A very successful case used contractor underground shift supervisors in mine control on a rotation basis. They reported into a contractor site manager and between them they fulfilled the role of process owner. Client professionals carried out the technical support while the contractor administration kept personnel information up to date.

Technology support

It is fundamental that whatever level of technology is used, the technology must work, regardless of whether it is:

  • a handheld device
  • voice radio/telephone
  • digital communications infrastructure
  • electronic sensors
  • computer systems
  • video
  • any other technology.

Sustaining a technology infrastructure requires human resources.

An underground mine is a harsh environment for technology. Mine monitoring and control is extremely dependent upon technology, particularly communications and field devices. The challenge is further complicated by a mine being a dynamic geography that is constantly changing and extending.

Therefore, two challenges for technology support exist:

  • maintaining technology in a harsh environment
  • extending technology infrastructure as the mine extends.

Both require people. The problem is further compounded by Fly In, Fly Out (FIFO) rosters. Mine monitoring and control is a real time activity and if the enabling technology is not operating, the process is compromised. Similarly, where either online systems or voice radio communications are used to provide feedback and directions to underground supervisors and operators a break in technology availability again compromises the process.

Coverage for technology support is essential for sustainable mine monitoring and control.

A final anecdote

A mine operated by a contractor had set up a quality mine control capability. The system was provided by a market leading open pit FMS provider. A quality digital communications network was installed by the mine owner; it involved 'plug and play' components.

Experienced control room personnel were recruited from around the industry with a dedicated experienced administrator. Three communications technicians were employed to maintain and extend the infrastructure.

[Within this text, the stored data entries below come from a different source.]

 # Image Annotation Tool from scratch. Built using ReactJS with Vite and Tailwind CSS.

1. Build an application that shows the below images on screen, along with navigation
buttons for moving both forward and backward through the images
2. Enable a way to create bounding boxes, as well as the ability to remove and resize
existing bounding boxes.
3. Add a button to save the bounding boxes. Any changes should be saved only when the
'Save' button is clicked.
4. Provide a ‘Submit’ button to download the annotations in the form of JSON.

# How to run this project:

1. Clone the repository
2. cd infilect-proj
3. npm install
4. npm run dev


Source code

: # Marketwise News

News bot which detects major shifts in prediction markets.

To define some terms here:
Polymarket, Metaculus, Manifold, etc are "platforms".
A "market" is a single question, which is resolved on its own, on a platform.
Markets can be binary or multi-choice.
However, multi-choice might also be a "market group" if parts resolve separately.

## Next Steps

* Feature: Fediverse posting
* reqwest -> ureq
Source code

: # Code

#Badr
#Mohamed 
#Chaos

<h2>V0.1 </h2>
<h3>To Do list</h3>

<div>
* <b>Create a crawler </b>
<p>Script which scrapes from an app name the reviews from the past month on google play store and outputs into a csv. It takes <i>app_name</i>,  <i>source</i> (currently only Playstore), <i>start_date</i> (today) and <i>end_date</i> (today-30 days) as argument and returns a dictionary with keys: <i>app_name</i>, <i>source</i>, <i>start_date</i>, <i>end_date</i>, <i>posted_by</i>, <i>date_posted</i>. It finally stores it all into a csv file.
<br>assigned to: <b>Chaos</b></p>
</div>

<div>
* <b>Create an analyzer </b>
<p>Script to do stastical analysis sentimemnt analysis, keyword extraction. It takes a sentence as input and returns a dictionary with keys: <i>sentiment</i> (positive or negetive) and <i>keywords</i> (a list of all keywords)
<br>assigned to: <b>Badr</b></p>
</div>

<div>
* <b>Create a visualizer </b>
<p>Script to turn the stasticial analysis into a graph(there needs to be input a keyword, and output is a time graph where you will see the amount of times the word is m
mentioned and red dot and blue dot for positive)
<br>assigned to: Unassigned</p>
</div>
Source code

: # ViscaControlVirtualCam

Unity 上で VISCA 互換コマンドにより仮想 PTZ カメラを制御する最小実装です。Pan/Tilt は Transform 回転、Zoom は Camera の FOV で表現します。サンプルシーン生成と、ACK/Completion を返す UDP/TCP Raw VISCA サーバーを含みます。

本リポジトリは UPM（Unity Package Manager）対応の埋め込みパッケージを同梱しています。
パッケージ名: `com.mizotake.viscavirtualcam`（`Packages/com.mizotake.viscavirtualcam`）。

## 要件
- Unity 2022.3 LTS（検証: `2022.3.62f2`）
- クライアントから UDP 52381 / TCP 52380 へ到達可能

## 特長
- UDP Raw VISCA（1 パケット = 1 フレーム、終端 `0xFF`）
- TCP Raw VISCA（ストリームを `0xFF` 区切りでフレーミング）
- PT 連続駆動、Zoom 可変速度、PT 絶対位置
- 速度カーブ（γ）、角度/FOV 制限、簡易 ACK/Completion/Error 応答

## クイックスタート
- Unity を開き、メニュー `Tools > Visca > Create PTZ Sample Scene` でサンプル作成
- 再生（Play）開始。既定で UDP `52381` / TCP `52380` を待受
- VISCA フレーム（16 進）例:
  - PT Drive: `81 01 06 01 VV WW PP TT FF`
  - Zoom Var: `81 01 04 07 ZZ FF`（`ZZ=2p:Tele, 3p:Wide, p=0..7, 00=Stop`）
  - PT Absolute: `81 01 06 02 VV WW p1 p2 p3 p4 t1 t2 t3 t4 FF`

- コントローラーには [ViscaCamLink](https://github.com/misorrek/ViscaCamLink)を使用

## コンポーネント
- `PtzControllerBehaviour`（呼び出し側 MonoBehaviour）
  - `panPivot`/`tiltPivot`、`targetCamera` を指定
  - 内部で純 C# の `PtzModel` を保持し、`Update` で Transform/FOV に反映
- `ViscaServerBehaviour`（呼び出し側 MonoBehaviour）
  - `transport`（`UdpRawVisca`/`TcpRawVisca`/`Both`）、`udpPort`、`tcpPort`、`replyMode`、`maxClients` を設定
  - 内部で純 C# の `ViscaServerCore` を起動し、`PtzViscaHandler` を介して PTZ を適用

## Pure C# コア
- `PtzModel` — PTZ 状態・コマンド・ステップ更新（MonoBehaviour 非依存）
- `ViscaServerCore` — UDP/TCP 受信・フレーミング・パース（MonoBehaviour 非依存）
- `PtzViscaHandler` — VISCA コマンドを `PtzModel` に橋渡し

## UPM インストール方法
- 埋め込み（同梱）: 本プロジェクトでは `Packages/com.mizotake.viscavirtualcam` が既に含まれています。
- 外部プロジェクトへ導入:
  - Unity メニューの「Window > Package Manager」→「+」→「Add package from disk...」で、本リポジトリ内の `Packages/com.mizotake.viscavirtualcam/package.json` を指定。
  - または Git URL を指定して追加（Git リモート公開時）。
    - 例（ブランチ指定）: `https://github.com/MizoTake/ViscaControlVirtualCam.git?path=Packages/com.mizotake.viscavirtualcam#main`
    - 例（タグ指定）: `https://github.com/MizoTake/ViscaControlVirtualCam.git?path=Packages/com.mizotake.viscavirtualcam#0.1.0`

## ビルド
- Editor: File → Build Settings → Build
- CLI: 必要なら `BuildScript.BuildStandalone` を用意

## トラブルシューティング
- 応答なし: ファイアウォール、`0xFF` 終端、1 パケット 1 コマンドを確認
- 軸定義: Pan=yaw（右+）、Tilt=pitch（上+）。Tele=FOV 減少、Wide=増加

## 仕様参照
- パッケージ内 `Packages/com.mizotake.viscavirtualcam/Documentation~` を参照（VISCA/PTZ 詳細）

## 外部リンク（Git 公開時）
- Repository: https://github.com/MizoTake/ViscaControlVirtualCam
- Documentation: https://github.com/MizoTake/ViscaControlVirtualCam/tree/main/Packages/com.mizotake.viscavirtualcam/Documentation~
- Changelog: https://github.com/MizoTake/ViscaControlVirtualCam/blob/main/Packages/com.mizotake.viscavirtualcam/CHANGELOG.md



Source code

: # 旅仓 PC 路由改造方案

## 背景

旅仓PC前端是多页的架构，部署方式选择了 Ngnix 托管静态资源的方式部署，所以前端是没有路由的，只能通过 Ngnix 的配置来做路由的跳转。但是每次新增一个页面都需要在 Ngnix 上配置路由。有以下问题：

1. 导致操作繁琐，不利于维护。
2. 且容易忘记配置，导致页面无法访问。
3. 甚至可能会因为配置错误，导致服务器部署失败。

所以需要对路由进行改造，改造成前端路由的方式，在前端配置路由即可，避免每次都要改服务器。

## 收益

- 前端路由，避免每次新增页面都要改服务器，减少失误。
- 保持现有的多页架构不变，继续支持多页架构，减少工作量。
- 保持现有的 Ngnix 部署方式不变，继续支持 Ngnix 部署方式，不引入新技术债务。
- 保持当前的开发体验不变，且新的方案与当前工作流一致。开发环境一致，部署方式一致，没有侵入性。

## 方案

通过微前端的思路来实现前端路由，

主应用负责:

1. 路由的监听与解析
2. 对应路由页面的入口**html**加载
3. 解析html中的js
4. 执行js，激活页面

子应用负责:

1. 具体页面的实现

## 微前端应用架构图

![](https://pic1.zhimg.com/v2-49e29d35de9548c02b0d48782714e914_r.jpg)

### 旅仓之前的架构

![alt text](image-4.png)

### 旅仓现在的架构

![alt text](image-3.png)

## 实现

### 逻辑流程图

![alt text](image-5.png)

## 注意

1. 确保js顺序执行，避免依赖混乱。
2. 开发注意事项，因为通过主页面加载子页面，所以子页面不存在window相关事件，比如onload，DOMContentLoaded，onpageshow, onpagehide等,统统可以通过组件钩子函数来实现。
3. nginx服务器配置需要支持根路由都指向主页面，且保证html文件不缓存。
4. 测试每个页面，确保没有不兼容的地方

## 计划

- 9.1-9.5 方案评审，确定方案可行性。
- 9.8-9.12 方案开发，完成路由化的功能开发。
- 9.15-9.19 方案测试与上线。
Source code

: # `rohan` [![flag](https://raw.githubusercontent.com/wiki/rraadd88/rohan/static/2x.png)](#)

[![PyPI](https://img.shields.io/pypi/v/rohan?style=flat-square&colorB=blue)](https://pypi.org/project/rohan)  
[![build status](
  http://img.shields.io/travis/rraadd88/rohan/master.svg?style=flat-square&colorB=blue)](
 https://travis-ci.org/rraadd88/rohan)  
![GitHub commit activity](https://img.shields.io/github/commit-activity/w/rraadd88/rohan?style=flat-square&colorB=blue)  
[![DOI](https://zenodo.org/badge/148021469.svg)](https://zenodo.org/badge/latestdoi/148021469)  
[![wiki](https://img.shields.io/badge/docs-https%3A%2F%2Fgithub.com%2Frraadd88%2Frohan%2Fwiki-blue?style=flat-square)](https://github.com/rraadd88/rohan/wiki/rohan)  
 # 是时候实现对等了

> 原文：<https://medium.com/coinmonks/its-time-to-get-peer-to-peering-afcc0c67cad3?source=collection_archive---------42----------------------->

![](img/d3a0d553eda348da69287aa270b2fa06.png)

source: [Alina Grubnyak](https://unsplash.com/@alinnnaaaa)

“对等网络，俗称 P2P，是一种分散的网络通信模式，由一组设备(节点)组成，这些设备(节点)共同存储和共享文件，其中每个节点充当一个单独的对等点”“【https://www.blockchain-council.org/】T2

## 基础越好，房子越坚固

The implementation had been well managed with good buy-in from the stakeholders.

The process and its components functioned well for several years.

A new mining manager arrived and clearly did not understand the effort that had gone into mine control and the benefits that were generated. The new manager’s immediate action was:

  • Sack the communications technicians: “we don’t need them”.
  • Remove the administrator position: “the controllers can do the administration themselves.”

Within a little over a year the mine control process was clearly failing. Blame for this was targeted at the “system” and shortly afterwards a project was established to replace the system with another product.

Stories like this are only too common. 


Part 1 of this series covered monitoring as an essential pre-requisite to achieve control. However, monitoring on its own, does not constitute 'control'.

It is the capability to react in situations that monitoring identifies as “out of control” that constitutes control. The reaction can come from either systems or, more commonly, responsible people. The quality of the responsible people in decision making for control dictates the success of the control process.

Part 2 covered the support framework required for success. There are essential roles in support of the monitoring and control: 

  • diligent systems administration
  • management of MMC personnel
  • strong process ownership
  • support to keep technology functioning. 


The author concludes that: getting the people part right is essential for success in mine monitoring and control.